Гарри, не отрываясь, смотрел на неё. Он был поражён, но не её странностью, а тем, что олениха была ему необъяснимо знакома. Ему казалось, что он ждал её прихода, но забыл об этом до настоящего момента, когда они встретились. Желание немедленно позвать Гермиону, появившееся у него ещё секунду назад, пропало. Он знал, он готов был поклясться своей жизнью, что олениха пришла к нему, к нему одному.
Несколько бесконечных секунд они смотрели друг на друга, а потом олениха развернулась и пошла прочь.
— Нет, — сказал Гарри надтреснутым от долгого молчания голосом. — Вернись!

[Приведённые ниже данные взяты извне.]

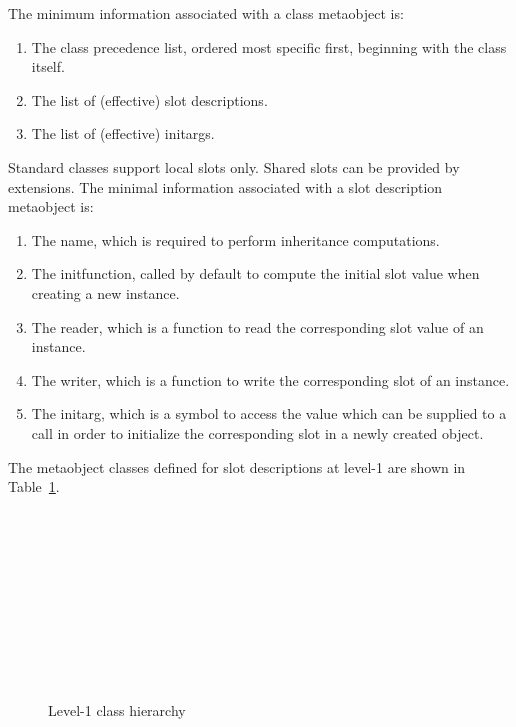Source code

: \begin{optDefinition}
The minimum information associated with a class metaobject is:
%
\begin{enumerate}
    \item The class precedence list, ordered most specific first, beginning with
    the class itself.
    \item The list of (effective) slot descriptions.
    \item The list of (effective) initargs.
\end{enumerate}
%
Standard classes support local slots only. Shared slots can be provided by
extensions.  The minimal information associated with a slot description
metaobject is:
%
\begin{enumerate}
    \item The name, which is required to perform inheritance computations.
    \item The initfunction, called by default to compute the initial slot value
    when creating a new instance.
    \item The reader, which is a function to read the corresponding slot value
    of an instance.
    \item The writer, which is a function to write the corresponding slot of an
    instance.
    \item The initarg, which is a symbol to access the value which can be
    supplied to a  call in order to initialize the corresponding slot
    in a newly created object.
\end{enumerate}
%
The metaobject classes defined for slot descriptions at level-1 are shown in
Table~\ref{level-1-class-hierarchy}.
%
\begin{figure}
{\tt%
 \\
\tts{} \\
\tts{}  \\
 \\
\tts{} \\
 \\
\tts{} \\
\tts\tts{} \\
 \\
\tts{}%
}%
\caption{Level-1 class hierarchy}
\label{level-1-class-hierarchy}
\end{figure}


\end{optDefinition}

Она продолжала медленно двигаться между деревьев, и её сияние начало тускнеть за тенью ветвей. Лишь миг Гарри сомневался. Голос рассудка шептал, что это может быть очень опасно, это может быть ловушкой. Но инстинкт, овладевший им, подсказывал, что это не тёмная магия. Гарри бросился за оленихой.
Снег хрустел у него под ногами, но олениха шла беззвучно между деревьями, поскольку сама была лишь светом. Всё глубже уводила она его в лес, и Гарри торопливо шагал за ней, уверенный, что, когда она остановится, то позволит ему приблизиться и заговорит. Скажет ему то, что он должен узнать.
Наконец, олениха остановилась. Она вновь повернула свою прекрасную голову к Гарри, и тот бросился к ней с кипящим в груди вопросом, но только он открыл рот, чтобы задать его, — олениха исчезла.
Темнота полностью поглотила её, но перед глазами Гарри, сияя даже за закрытыми веками, всё ещё пылал её образ, затмевая ему взор. И тут пришёл страх: её присутствие означало безопасность.
— Lumos, — прошептал он, и кончик палочки засветился.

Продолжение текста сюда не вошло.